## The data
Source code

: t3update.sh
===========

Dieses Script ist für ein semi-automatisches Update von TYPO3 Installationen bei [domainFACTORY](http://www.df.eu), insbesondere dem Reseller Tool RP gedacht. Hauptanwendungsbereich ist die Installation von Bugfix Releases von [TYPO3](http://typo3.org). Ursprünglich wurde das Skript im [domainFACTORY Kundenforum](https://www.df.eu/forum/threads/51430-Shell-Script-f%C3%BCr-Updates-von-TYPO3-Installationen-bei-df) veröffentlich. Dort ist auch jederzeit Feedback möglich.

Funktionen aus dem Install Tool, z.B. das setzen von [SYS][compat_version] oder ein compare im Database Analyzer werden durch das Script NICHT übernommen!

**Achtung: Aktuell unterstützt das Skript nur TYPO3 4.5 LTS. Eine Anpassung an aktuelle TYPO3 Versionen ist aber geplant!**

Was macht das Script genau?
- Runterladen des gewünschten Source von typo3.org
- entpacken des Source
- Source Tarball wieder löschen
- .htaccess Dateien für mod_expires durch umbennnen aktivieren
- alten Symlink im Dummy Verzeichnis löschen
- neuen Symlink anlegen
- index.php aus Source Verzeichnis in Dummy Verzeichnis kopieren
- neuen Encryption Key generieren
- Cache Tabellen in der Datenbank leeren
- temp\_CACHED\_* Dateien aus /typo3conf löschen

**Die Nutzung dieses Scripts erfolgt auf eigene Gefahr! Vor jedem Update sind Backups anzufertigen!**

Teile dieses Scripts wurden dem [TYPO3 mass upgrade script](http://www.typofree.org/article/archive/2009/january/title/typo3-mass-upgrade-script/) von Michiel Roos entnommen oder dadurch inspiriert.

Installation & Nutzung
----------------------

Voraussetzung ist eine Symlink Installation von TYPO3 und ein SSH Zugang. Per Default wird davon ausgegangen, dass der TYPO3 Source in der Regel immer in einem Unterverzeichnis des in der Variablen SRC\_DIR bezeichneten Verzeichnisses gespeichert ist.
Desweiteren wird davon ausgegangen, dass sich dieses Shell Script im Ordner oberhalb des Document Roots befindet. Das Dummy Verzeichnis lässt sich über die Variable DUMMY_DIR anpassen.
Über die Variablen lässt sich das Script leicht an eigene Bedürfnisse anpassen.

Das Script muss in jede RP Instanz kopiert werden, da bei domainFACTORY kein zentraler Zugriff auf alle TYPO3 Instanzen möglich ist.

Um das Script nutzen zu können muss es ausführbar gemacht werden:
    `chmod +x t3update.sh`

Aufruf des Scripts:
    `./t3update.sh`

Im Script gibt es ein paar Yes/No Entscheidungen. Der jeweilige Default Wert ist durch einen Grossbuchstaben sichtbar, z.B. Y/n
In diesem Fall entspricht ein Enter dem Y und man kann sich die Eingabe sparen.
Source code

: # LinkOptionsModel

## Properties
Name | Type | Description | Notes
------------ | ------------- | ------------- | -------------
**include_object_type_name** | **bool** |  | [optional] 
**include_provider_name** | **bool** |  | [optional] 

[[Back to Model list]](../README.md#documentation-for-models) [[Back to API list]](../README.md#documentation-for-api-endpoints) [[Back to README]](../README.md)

--

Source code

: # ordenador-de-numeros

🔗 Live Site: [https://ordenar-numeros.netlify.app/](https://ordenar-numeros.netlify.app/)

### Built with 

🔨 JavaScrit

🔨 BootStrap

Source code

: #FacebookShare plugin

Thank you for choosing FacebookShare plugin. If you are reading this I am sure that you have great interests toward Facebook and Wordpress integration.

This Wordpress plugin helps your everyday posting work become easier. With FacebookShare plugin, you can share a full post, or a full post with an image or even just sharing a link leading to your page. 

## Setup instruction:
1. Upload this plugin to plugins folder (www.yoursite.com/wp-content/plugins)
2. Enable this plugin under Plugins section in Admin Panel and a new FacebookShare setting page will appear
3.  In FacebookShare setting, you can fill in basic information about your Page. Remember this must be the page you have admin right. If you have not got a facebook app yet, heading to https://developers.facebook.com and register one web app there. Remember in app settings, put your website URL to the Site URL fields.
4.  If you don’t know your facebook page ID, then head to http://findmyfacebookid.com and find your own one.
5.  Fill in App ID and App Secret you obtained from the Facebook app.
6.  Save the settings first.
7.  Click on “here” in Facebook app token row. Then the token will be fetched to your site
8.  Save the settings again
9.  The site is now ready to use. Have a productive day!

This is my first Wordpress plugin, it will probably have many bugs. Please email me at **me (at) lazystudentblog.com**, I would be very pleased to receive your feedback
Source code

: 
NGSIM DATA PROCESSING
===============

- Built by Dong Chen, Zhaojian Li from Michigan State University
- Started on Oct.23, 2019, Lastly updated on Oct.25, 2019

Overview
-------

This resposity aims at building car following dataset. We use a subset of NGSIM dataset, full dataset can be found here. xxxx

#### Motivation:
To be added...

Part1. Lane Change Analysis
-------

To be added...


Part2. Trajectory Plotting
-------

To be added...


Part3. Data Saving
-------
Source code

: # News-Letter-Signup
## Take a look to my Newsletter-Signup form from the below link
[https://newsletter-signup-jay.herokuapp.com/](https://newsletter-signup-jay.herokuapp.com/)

## Required work
Every line of the listing that includes the word "Built" forms the answer.

## Worked solution
### Built with 
- Built by Dong Chen, Zhaojian Li from Michigan State University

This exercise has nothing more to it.